**RECORDS SHOWN:**
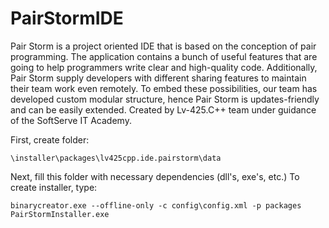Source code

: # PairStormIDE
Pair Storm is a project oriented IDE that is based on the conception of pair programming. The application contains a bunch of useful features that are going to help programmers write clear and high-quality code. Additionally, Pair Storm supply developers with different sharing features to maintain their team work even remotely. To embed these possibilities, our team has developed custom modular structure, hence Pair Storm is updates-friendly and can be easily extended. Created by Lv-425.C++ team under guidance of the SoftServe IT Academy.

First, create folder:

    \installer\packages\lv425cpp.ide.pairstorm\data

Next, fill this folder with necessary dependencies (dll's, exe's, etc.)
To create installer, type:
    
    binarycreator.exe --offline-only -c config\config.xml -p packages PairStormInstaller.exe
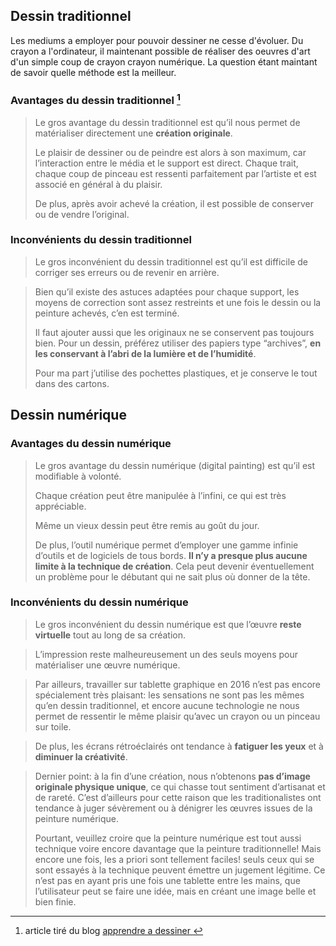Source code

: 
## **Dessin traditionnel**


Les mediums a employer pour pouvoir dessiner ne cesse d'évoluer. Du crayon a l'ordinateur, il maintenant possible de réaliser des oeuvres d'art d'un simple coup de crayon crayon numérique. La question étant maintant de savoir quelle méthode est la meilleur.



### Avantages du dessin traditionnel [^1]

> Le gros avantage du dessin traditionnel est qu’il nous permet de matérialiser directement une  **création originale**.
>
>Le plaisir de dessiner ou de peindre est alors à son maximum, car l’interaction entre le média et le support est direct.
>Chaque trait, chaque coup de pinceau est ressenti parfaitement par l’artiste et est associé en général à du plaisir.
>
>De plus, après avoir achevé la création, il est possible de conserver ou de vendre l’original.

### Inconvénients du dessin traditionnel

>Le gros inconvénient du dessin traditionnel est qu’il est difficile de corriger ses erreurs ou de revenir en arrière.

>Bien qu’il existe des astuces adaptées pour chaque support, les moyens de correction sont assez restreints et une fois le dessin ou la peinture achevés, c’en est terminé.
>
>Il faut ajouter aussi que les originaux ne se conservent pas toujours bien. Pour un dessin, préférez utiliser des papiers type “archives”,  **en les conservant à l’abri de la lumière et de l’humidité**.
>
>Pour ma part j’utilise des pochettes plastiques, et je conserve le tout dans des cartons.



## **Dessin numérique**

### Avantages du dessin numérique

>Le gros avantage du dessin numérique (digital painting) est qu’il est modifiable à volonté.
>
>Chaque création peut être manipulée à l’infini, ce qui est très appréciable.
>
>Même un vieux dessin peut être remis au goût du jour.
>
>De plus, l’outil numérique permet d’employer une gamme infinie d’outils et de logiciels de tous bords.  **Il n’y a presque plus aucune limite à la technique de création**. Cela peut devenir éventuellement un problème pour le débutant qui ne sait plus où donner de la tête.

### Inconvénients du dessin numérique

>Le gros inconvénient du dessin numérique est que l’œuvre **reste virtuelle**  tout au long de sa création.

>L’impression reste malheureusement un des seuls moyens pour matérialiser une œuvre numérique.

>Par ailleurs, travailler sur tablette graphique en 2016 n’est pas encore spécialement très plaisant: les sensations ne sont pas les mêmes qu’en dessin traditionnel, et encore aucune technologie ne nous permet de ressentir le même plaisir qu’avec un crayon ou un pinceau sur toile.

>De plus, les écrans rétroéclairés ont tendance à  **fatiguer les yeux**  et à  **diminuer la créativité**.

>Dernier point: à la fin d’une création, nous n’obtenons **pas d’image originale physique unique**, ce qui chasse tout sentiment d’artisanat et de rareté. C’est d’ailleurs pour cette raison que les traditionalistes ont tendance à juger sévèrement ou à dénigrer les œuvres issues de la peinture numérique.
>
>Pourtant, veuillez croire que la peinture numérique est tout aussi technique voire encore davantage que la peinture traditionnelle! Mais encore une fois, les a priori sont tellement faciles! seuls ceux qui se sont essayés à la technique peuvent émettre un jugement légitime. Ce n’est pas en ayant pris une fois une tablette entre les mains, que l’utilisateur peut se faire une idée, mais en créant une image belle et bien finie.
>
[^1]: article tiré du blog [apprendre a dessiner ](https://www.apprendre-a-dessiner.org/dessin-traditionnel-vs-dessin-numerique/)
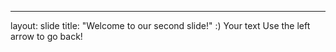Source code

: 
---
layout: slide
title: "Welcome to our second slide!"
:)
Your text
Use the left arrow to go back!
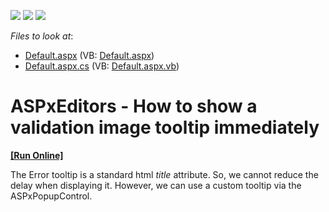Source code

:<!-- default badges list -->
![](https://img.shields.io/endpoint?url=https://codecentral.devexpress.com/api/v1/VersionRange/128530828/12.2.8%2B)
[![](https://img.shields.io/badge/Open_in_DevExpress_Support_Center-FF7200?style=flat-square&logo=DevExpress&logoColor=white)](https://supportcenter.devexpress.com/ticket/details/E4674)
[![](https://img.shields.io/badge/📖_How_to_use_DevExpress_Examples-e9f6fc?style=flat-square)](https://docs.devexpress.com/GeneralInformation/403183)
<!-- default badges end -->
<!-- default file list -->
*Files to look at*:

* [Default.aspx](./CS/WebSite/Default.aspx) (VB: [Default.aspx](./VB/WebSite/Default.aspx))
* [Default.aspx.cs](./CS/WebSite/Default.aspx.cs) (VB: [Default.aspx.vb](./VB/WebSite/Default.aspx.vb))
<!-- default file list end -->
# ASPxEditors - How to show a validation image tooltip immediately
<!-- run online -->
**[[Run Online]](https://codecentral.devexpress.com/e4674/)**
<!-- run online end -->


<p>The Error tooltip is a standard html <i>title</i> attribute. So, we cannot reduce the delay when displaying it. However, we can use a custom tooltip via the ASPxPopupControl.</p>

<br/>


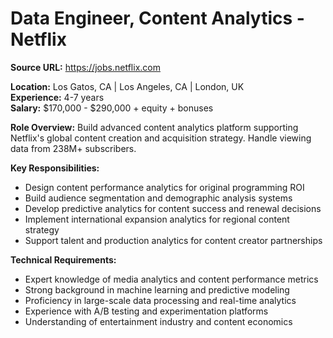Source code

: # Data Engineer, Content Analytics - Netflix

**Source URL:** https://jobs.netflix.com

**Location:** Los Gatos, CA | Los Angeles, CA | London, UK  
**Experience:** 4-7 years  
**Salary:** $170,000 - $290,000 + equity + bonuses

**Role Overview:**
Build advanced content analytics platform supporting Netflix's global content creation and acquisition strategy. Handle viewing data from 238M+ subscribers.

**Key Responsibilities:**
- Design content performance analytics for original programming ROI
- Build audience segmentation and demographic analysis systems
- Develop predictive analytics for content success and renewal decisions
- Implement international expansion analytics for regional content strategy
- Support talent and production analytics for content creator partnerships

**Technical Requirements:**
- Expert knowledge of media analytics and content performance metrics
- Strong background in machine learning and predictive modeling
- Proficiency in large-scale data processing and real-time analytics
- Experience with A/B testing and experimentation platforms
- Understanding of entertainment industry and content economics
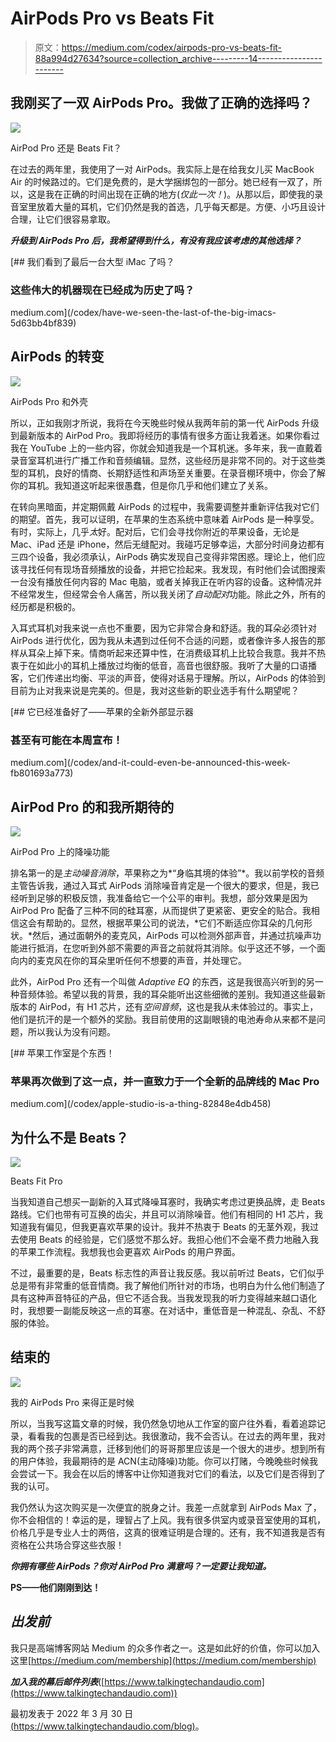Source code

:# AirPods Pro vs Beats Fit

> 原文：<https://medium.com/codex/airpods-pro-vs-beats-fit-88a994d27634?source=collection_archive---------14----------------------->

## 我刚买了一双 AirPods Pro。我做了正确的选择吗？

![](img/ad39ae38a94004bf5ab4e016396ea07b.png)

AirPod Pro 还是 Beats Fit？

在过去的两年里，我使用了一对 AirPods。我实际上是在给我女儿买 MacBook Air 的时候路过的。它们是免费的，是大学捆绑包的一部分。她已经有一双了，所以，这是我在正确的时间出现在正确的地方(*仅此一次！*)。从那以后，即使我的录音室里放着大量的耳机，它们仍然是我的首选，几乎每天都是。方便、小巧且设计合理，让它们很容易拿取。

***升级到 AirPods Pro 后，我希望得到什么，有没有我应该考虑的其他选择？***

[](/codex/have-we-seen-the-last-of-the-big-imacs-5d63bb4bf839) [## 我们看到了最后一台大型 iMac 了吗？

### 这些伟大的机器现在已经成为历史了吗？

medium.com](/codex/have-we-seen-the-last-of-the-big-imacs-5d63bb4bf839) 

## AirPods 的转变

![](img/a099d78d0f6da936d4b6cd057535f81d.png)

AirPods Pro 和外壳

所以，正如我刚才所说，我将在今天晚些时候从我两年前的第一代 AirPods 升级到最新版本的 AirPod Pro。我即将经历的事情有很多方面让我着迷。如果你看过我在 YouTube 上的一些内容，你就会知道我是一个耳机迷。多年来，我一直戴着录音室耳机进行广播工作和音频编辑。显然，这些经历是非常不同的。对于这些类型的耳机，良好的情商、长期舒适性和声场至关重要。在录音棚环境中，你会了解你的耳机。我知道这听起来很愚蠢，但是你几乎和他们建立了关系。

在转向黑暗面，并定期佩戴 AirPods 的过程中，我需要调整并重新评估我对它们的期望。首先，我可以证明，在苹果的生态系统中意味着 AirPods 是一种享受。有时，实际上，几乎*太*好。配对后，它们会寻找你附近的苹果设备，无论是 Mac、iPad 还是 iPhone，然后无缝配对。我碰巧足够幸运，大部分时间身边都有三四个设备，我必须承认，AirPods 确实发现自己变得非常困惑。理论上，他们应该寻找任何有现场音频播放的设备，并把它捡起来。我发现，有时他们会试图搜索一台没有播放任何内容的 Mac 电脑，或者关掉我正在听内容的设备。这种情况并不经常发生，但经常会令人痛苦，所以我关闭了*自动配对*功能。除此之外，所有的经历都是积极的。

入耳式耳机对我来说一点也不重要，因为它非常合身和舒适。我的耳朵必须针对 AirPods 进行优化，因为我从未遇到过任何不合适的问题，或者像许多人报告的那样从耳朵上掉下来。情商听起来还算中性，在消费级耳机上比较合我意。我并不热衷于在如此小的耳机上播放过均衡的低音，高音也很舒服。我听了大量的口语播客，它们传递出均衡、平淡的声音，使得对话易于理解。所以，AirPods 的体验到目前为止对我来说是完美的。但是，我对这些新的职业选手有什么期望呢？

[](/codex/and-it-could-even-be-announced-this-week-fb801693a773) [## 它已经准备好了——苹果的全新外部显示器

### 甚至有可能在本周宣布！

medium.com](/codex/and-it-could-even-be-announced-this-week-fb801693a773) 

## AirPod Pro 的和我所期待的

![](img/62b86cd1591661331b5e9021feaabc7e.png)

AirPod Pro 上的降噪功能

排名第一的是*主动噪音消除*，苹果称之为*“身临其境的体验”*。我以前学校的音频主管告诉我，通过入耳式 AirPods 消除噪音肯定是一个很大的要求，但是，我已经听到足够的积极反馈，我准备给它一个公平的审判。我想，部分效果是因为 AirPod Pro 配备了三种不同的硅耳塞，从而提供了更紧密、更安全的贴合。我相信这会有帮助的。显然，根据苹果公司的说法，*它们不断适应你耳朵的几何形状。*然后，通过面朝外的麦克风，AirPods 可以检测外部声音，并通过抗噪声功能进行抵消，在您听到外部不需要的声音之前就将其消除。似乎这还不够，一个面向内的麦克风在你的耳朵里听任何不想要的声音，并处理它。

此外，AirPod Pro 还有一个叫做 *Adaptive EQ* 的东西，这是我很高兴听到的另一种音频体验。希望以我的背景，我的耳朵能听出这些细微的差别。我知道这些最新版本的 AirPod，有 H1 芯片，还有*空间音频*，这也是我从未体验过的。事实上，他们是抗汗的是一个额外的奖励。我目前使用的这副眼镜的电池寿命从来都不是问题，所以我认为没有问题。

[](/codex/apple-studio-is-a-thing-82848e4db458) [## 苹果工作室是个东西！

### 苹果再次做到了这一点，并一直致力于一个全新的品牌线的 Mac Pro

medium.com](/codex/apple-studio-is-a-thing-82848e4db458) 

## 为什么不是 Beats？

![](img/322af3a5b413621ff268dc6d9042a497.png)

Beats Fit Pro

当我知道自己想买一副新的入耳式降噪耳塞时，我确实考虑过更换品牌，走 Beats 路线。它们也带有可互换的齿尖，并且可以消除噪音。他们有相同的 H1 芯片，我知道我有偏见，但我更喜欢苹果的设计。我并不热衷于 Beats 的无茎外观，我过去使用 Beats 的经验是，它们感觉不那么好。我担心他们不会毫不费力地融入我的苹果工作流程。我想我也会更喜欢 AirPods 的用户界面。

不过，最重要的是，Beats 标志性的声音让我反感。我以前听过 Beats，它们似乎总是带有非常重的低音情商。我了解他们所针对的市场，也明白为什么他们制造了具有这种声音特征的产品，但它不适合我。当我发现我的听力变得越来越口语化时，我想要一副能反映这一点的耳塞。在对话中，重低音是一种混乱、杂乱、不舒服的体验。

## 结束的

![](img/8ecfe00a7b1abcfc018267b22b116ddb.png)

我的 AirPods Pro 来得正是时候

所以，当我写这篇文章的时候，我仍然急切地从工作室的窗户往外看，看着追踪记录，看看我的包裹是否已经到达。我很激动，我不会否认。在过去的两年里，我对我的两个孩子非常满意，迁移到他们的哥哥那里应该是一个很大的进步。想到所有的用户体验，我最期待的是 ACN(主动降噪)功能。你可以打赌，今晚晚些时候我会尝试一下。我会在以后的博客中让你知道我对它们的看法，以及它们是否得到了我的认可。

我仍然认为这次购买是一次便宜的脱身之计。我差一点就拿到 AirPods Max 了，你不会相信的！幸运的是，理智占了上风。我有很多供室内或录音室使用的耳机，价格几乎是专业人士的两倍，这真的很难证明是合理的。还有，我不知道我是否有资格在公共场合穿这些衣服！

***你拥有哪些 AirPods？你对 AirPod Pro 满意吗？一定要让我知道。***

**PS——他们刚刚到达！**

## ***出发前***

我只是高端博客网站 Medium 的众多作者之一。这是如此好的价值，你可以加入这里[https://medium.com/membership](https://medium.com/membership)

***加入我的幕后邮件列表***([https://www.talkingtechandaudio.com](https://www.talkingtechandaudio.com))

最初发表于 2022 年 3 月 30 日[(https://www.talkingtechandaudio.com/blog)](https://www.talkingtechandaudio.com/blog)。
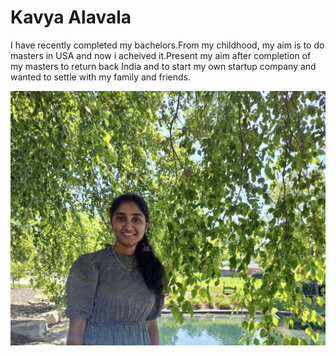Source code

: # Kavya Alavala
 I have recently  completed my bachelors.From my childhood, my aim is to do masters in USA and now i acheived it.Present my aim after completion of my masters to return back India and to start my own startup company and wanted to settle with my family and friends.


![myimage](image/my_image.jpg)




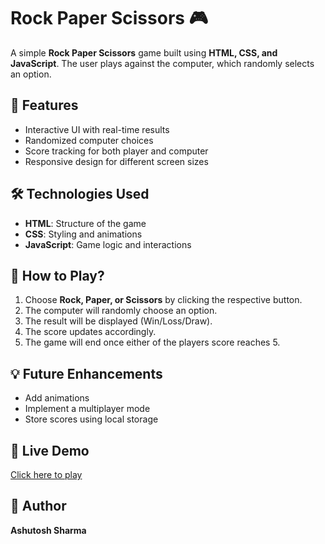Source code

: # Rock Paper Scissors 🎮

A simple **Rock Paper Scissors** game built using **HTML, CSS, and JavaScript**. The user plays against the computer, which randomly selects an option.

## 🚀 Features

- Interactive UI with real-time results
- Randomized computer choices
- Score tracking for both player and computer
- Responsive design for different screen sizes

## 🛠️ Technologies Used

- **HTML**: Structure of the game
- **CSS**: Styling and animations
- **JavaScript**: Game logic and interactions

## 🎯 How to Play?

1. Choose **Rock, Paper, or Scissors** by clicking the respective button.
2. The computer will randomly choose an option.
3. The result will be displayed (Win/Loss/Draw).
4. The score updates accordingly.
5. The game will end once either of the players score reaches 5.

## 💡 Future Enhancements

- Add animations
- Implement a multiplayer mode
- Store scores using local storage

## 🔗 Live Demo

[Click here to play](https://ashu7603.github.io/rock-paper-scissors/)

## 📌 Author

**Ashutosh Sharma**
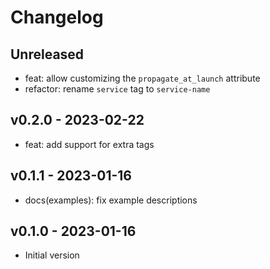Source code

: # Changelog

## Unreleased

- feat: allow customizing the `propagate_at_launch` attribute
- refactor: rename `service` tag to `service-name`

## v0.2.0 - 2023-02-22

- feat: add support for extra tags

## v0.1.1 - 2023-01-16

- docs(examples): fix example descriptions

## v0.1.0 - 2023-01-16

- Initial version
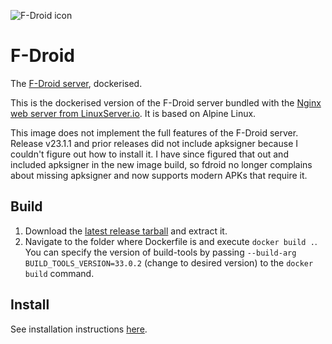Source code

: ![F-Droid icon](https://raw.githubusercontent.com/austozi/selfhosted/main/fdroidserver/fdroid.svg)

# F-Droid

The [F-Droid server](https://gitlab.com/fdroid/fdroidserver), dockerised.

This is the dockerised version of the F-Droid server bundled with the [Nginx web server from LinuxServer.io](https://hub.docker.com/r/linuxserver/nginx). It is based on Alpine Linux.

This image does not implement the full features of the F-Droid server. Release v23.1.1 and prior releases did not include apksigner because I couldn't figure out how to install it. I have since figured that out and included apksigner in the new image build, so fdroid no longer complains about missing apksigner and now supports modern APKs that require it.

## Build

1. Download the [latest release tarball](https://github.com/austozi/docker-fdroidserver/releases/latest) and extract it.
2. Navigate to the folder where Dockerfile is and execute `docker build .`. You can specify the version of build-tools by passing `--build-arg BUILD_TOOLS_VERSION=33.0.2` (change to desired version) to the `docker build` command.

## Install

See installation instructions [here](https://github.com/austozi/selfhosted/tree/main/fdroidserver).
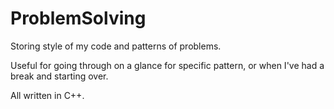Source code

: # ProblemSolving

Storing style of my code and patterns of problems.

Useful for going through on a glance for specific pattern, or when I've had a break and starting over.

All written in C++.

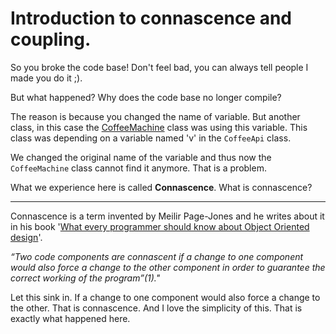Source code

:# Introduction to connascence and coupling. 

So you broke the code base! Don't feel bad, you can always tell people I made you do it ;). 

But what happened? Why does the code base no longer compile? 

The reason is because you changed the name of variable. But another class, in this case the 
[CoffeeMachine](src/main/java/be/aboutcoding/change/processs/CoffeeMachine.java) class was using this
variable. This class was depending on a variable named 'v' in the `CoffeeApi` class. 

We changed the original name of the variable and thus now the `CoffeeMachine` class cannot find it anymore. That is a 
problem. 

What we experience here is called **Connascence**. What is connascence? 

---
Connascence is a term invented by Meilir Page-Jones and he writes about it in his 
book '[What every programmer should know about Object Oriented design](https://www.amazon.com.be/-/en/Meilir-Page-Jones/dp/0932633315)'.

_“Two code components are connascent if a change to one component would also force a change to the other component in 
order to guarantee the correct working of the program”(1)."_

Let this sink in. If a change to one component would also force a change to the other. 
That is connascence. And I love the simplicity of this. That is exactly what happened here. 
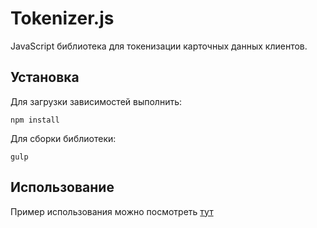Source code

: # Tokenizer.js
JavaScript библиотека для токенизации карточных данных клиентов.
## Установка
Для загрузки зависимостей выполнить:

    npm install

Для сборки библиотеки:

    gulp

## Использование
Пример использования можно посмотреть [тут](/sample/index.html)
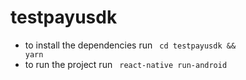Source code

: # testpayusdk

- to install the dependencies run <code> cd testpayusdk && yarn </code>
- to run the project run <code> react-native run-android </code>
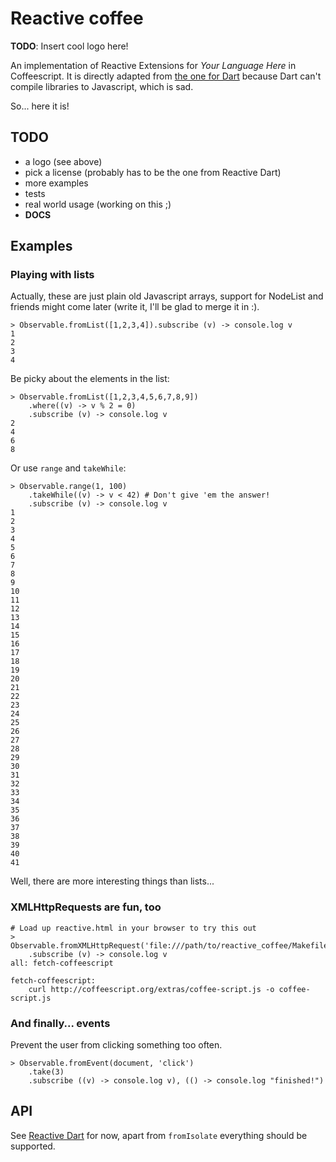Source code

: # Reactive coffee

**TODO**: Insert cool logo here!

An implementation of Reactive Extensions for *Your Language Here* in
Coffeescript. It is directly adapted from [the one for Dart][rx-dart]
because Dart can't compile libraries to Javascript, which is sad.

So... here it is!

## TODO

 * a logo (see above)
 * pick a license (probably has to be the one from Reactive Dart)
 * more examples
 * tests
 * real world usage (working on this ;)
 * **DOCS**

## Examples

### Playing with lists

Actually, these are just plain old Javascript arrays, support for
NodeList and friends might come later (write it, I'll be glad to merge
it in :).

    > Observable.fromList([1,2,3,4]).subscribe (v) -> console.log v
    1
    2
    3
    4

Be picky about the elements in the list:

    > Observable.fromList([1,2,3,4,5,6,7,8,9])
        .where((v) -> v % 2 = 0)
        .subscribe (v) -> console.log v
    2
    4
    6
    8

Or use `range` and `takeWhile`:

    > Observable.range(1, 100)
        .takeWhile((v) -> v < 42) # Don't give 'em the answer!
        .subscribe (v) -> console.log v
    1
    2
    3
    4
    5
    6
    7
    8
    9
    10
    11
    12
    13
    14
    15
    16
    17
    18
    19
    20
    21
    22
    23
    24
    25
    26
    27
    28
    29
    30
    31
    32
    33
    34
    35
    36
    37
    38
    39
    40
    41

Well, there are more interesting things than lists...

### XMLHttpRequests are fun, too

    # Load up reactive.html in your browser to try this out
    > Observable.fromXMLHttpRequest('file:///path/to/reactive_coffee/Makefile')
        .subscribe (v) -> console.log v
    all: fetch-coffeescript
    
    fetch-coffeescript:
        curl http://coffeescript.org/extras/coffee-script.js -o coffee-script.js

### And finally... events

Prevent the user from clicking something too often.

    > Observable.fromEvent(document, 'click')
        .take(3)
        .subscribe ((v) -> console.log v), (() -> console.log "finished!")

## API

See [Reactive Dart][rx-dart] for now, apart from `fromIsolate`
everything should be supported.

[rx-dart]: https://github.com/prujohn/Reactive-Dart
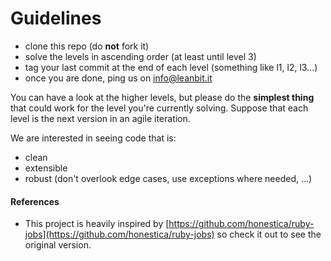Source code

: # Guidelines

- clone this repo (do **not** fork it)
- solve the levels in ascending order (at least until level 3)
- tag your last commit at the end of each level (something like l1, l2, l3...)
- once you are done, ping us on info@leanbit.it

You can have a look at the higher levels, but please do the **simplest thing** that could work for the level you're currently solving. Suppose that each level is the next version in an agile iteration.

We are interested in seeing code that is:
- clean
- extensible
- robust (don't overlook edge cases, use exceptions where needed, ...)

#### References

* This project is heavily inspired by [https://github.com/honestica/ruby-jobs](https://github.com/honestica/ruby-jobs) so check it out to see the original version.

**WHAT THE TASK ASKS:** Reproduce every line in the records above that contains the word "also".

**PROBLEM SOLUTION:**
_“Two code components are connascent if a change to one component would also force a change to the other component in 
Let this sink in. If a change to one component would also force a change to the other. 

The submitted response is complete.